Measurement and monitoring of electrocardiogram belt tension in premature infants for assessment of respiratory function
© Ciaccio et al; licensee BioMed Central Ltd. 2007
Received: 17 September 2006
Accepted: 19 April 2007
Published: 19 April 2007
Monitoring of the electrocardiogram (ECG) in premature infants with conventional adhesive-backed electrodes can harm their sensitive skin. Use of an electrode belt prevents skin irritation, but the effect of belt pressure on respiratory function is unknown. A strain gauge sensor is described which measures applied belt tension.

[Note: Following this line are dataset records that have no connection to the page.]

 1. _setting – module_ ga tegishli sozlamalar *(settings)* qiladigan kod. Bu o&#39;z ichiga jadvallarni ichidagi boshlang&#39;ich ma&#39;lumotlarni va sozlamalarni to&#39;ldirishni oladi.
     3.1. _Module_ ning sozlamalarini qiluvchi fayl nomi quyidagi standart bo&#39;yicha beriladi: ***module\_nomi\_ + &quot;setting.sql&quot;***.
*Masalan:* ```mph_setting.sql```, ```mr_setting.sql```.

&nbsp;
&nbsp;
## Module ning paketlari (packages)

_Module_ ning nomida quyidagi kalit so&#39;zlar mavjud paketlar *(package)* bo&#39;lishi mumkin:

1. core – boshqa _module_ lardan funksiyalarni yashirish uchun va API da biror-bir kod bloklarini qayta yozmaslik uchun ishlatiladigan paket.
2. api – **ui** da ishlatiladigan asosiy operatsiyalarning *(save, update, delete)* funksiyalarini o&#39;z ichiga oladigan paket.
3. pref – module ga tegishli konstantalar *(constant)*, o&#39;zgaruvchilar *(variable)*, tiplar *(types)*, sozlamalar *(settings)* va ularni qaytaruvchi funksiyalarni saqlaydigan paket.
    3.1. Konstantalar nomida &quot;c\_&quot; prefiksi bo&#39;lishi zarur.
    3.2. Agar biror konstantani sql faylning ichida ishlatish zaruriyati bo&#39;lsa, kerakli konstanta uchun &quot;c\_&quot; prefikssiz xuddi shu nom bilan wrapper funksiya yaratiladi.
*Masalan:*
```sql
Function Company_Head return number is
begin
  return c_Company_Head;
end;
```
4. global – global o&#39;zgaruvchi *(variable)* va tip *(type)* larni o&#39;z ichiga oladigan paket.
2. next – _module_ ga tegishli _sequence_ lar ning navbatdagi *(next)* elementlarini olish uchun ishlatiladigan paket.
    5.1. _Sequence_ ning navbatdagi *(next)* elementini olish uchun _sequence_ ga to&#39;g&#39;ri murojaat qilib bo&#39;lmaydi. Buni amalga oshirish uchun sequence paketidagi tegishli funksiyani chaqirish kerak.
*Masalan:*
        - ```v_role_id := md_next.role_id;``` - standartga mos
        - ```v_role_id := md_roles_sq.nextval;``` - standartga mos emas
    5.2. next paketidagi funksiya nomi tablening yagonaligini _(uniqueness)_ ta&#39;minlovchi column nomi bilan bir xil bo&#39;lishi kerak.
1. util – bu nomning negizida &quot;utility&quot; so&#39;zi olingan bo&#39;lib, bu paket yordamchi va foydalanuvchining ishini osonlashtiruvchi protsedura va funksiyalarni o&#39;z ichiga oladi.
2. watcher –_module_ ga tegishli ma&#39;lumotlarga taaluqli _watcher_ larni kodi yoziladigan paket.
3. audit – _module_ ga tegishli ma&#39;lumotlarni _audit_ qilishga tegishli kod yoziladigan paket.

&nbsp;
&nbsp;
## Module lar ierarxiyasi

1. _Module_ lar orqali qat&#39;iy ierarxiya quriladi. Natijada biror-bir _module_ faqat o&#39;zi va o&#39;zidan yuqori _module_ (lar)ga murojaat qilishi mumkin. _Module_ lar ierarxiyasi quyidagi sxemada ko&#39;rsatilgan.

The device frame was comprised of an aluminum housing and slide to minimize the device weight. Velcro tabs connected housing and slide to opposite tabs located at the electrode belt ends. The slide was connected to a leaf spring, to which were bonded two piezoresistive transducers in a half-bridge circuit configuration. The device was tested for linearity and calibrated. The effect on infant respiratory function of constant belt tension in the normal range (30 g–90 g) was determined.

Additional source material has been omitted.